Instead of bringing to court Frank Romano, who was arrested trying to block an Israeli army bulldozer in Khan al-Ahmar, Israeli police tried to deport him without notifying his lawyer or the court. Judge orders him released.

After taking the nearly unprecedented step of arresting a foreign national under Israeli military law, Israeli police openly defied the country’s civilian court system by simply deciding not to bring French-American professor and activist Frank Romano to his own detention hearing, instead spiriting him off to a deportation hearing without ever informing his lawyer — or the court.

After ordering police to bring Romano back to her courtroom from an airport deportation facility where he was about to be put on a plane to the United States, Jerusalem Magistrate’s Court Judge Chavi Toker rebuked Israeli police for what she called their “scandalous” behavior and ordered Roman released pending appeal.

Romano was arrested by Israeli authorities on Friday after putting his body in front of an Israeli military bulldozer preparing for the demolition and forced displacement of Khan al-Ahmar, a Palestinian village Israel plans to destroy in its entirety in the coming days. In a highly unusual step, Roman was arrested under Israeli military law instead of Israeli civilian law.

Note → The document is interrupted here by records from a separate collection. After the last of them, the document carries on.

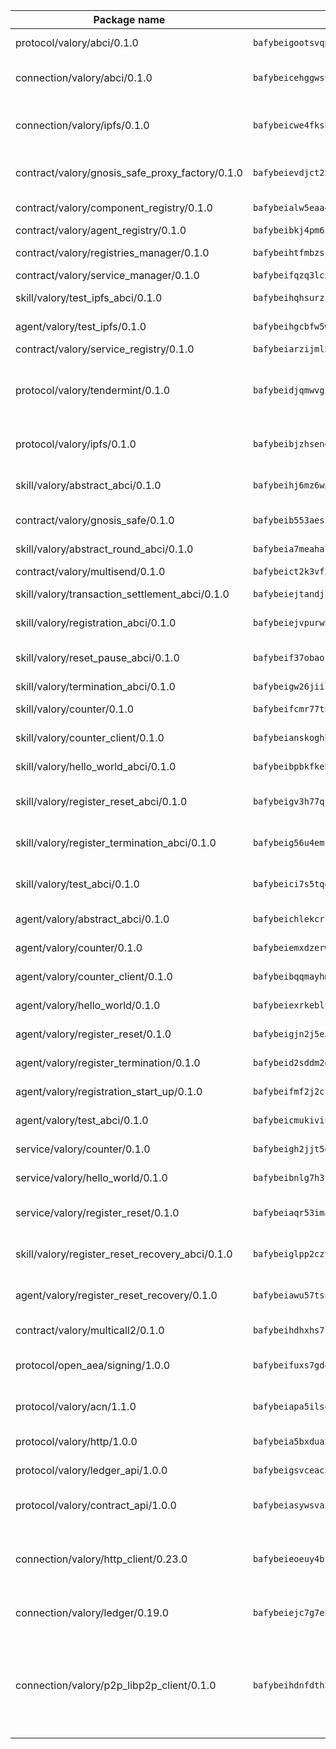 | Package name                                                  | Package hash                                                  | Description                                                                                                                |
| ------------------------------------------------------------- | ------------------------------------------------------------- | -------------------------------------------------------------------------------------------------------------------------- |
| protocol/valory/abci/0.1.0                                    | `bafybeigootsvqpk6th5xpdtzanxum3earifrrezfyhylfrit7yvqdrtgpe` | A protocol for ABCI requests and responses.                                                                                |
| connection/valory/abci/0.1.0                                  | `bafybeicehggwsv3hs6o5ifdrshdcei7czhxxcedcv6dbvsi4yfxuhik3mu` | connection to wrap communication with an ABCI server.                                                                      |
| connection/valory/ipfs/0.1.0                                  | `bafybeicwe4fksbhaqs4qycfdqbzgqtikfn3u4g5y5fucxfmriezwwf7hse` | A connection responsible for uploading and downloading files from IPFS.                                                    |
| contract/valory/gnosis_safe_proxy_factory/0.1.0               | `bafybeievdjct23qgi6tc5vgseusaap7tlqasclj4fowrtluqhc453o74hq` | Gnosis Safe proxy factory (GnosisSafeProxyFactory) contract                                                                |
| contract/valory/component_registry/0.1.0                      | `bafybeialw5eaa4v54s7i3sjsuy6d5k624quhxhziqntwq5hnz4g646sb7m` | Component registry contract                                                                                                |
| contract/valory/agent_registry/0.1.0                          | `bafybeibkj4pm6ziqh2fl3xfsjiou4ibnxlipmvmqhgvc7xwpnaddbtxzli` | Agent registry contract                                                                                                    |
| contract/valory/registries_manager/0.1.0                      | `bafybeihtfmbzsjwsz7kmujzc4bofyoxckekbdi643f762tj3fe4witgjqu` | Registries Manager contract                                                                                                |
| contract/valory/service_manager/0.1.0                         | `bafybeifqzq3lcnnck5jw5p5b7tekumkx7jf2nugqx2peljpy3nsiuizrmq` | Service Manager contract                                                                                                   |
| skill/valory/test_ipfs_abci/0.1.0                             | `bafybeihqhsurzkmv6uhu2zwivqp77ulwjusk6vvixthomr77tb2yojzrme` | IPFS e2e testing application.                                                                                              |
| agent/valory/test_ipfs/0.1.0                                  | `bafybeihgcbfw5wxlnpf3z37w3jr4ptrxondmfsnhuk3hn7jz7oi2hxhs5i` | Agent for testing the ABCI connection.                                                                                     |
| contract/valory/service_registry/0.1.0                        | `bafybeiarzijml2g4t7tofijyy37wxkgyb5fkubk2xubm4mhtuhwxunuqke` | Service Registry contract                                                                                                  |
| protocol/valory/tendermint/0.1.0                              | `bafybeidjqmwvgi4rqgp65tbkhmi45fwn2odr5ecezw6q47hwitsgyw4jpa` | A protocol for communication between two AEAs to share tendermint configuration details.                                   |
| protocol/valory/ipfs/0.1.0                                    | `bafybeibjzhsengtxfofqpxy6syamplevp35obemwfp4c5lhag3v2bvgysa` | A protocol specification for IPFS requests and responses.                                                                  |
| skill/valory/abstract_abci/0.1.0                              | `bafybeihj6mz6wpamylo44b2ow4pgodfzufablksntfz7vshyx4eu6e52wi` | The abci skill provides a template of an ABCI application.                                                                 |
| contract/valory/gnosis_safe/0.1.0                             | `bafybeib553aeszr6ndmunl3kjsroatcsljqia2vjm5rao4d5lcttgdwgsy` | Gnosis Safe (GnosisSafeL2) contract                                                                                        |
| skill/valory/abstract_round_abci/0.1.0                        | `bafybeia7meaha7vnyf4rxyzvcuvdbv4qj2kv5gr44zmiua5mc6uono3ahy` | abstract round-based ABCI application                                                                                      |
| contract/valory/multisend/0.1.0                               | `bafybeict2k3vf3c4fvzosaq5kku2ivtzsskbomrujmmoicut7eg52onnje` | MultiSend contract                                                                                                         |
| skill/valory/transaction_settlement_abci/0.1.0                | `bafybeiejtandjclzbafnpubqi7ii47k2lo3vbqcvqx433mjqgi757warv4` | ABCI application for transaction settlement.                                                                               |
| skill/valory/registration_abci/0.1.0                          | `bafybeiejvpurwbmuya5egtpur6tc3eyqrplhw2b2d3vl3qnhpxljbcxpsa` | ABCI application for common apps.                                                                                          |
| skill/valory/reset_pause_abci/0.1.0                           | `bafybeif37obaocjidjucueenfjv5j3vnfk5atn2o3ba5m6gpbo44mbecie` | ABCI application for resetting and pausing app executions.                                                                 |
| skill/valory/termination_abci/0.1.0                           | `bafybeigw26jiilc7acvuianzprzxo4vomhvarkwbtkd6sh7mczzsxlpe2e` | Termination skill.                                                                                                         |
| skill/valory/counter/0.1.0                                    | `bafybeifcmr77tn3k2s4pyu5yr57xggwlbqd4rpwzcq72zk67i4hwzso6vm` | The ABCI Counter application example.                                                                                      |
| skill/valory/counter_client/0.1.0                             | `bafybeianskoghhdffn4wqquup3rtziefq6jareutugb6a5zkbvuvctgk3i` | A client for the ABCI counter application.                                                                                 |
| skill/valory/hello_world_abci/0.1.0                           | `bafybeibpbkfkebsbpk3ekyrd5cgofe2uhcfbp3w2hleyo6ir7acyfjmxhe` | Hello World ABCI application.                                                                                              |
| skill/valory/register_reset_abci/0.1.0                        | `bafybeigv3h77qkmj5gpuhipjyitrh6bh47baeesfp6b3ymkhwb7m72hdtm` | ABCI application for dummy skill that registers and resets                                                                 |
| skill/valory/register_termination_abci/0.1.0                  | `bafybeig56u4emsiafkjfiaqtrgki2ddioeugn5tyovszbqa42kazyk3ptu` | ABCI application for dummy skill that registers and resets                                                                 |
| skill/valory/test_abci/0.1.0                                  | `bafybeici7s5tqd3cwsssihqkndcme4546dbzdei6yrer77ctuylbjtul5m` | ABCI application for testing the ABCI connection.                                                                          |
| agent/valory/abstract_abci/0.1.0                              | `bafybeichlekcrl36ebqiwn7nopyg325qd3f7jegm2mqg76p2cbhnogr77e` | The abstract ABCI AEA - for testing purposes only.                                                                         |
| agent/valory/counter/0.1.0                                    | `bafybeiemxdzerwwn7dcbwb5qwwxv5gg5gnj5hwoaou42cypi6rnef6cgu4` | The ABCI Counter example as an AEA                                                                                         |
| agent/valory/counter_client/0.1.0                             | `bafybeibqqmayhmjt76cubbp4ezzkocmhqrliitjj3cph3nryrnt72odx5i` | The ABCI Counter example as an AEA                                                                                         |
| agent/valory/hello_world/0.1.0                                | `bafybeiexrkebluvnn53tojdg72uxc726gn3sbeuwdf3lkdwyrcgbrujdmq` | Hello World ABCI example.                                                                                                  |
| agent/valory/register_reset/0.1.0                             | `bafybeigjn2j5e5j6b4mtj55bqelxvgku4swqkyh3t2cixj3ewua4gkdkhu` | Register reset to replicate Tendermint issue.                                                                              |
| agent/valory/register_termination/0.1.0                       | `bafybeid2sddm2dj7njq4gtfuk2rkdxif26i3k7meyo77lmyy47yg5wchbi` | Register terminate to test the termination feature.                                                                        |
| agent/valory/registration_start_up/0.1.0                      | `bafybeifmf2j2cfppjp4rsgv2hrrwmg5boqe3prnewqyhco7zgqn3axpnya` | Registration start-up ABCI example.                                                                                        |
| agent/valory/test_abci/0.1.0                                  | `bafybeicmukiviutqqek7hi2au56kda3bc55huf4roj7n5rn6m3z4jctjgi` | Agent for testing the ABCI connection.                                                                                     |
| service/valory/counter/0.1.0                                  | `bafybeigh2jjt5gxgqn4pryglm7y7fhqv273w2o7jvhiwbykc47hr2nfxkm` | A set of agents incrementing a counter                                                                                     |
| service/valory/hello_world/0.1.0                              | `bafybeibnlg7h3zrjen3blikztidzamq7gzpyuaxkywfj7mj4rdrzrte5di` | A simple demonstration of a simple ABCI application                                                                        |
| service/valory/register_reset/0.1.0                           | `bafybeiaqr53imascjgqeapm63zqten2gluv65fohvmzbczufem6rkygvoe` | Test and debug tendermint reset mechanism.                                                                                 |
| skill/valory/register_reset_recovery_abci/0.1.0               | `bafybeiglpp2czyjtyh3sqwcojuvdjtscwymkl4cuemhovswyex6xlxd5yi` | ABCI application for dummy skill that registers and resets                                                                 |
| agent/valory/register_reset_recovery/0.1.0                    | `bafybeiawu57tsn7nrugzbmk72gcg7h2pa5z6c3qbzvu4qoudhu3y4aiasy` | Agent to showcase hard reset as a recovery mechanism.                                                                      |
| contract/valory/multicall2/0.1.0                              | `bafybeihdhxhs7lf5uy4fi7g3s3q2ge34q575pydbh7ccbcd4ebggsakpgy` | The MakerDAO multicall2 contract.                                                                                          |
| protocol/open_aea/signing/1.0.0                               | `bafybeifuxs7gdg2okbn7uofymenjlmnih2wxwkym44lsgwmklgwuckxm2m` | A protocol for communication between skills and decision maker.                                                            |
| protocol/valory/acn/1.1.0                                     | `bafybeiapa5ilsobggnspoqhspftwolrx52udrwmaxdxgrk26heuvl4oooa` | The protocol used for envelope delivery on the ACN.                                                                        |
| protocol/valory/http/1.0.0                                    | `bafybeia5bxdua2i6chw6pg47bvoljzcpuqxzy4rdrorbdmcbnwmnfdobtu` | A protocol for HTTP requests and responses.                                                                                |
| protocol/valory/ledger_api/1.0.0                              | `bafybeigsvceac33asd6ecbqev34meyyjwu3rangenv6xp5rkxyz4krvcby` | A protocol for ledger APIs requests and responses.                                                                         |
| protocol/valory/contract_api/1.0.0                            | `bafybeiasywsvax45qmugus5kxogejj66c5taen27h4voriodz7rgushtqa` | A protocol for contract APIs requests and responses.                                                                       |
| connection/valory/http_client/0.23.0                          | `bafybeieoeuy4brzimtnubmokwirhrx27ezls6cdnl5qik4rkykfle3nn2y` | The HTTP_client connection that wraps a web-based client connecting to a RESTful API specification.                        |
| connection/valory/ledger/0.19.0                               | `bafybeiejc7g7ebv3cleiqb4f4h4pspcu6vtr54332szwlqiabfs3sfdh44` | A connection to interact with any ledger API and contract API.                                                             |
| connection/valory/p2p_libp2p_client/0.1.0                     | `bafybeihdnfdth3qgltefgrem7xyi4b3ejzaz67xglm2hbma2rfvpl2annq` | The libp2p client connection implements a tcp connection to a running libp2p node as a traffic delegate to send/receive envelopes to/from agents in the DHT. |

Israeli civilians are subject to Israeli civilian law while in the West Bank but Palestinians are subject to Israeli military law, which have different rules, standards, and often punishments. Foreign nationals are rarely put into the military system.

Under Israeli civilian law police must bring a suspect before a judge within 24 hours of arresting them, while under military law authorities can wait 96 hours before bringing an arrestee to court for a detention hearing. Romano’s lawyer, Gaby Lasky, had requested that his detention hearing be held in a civilian court, which was granted and scheduled for 4 p.m. on Sunday — over two days after his arrest.

Instead of bringing Romano to court at 4 p.m., however, at 2 p.m. Israeli police transferred him to the custody of immigration officials, who held a deportation hearing without informing Lasky or the court and were preparing to put him on a plane to the United States. (Romano lives in France.)

According to Lasky, the decision to book her client under military law instead of into the civilian justice system was made in order to give them time to deport him before he saw a judge, which, she...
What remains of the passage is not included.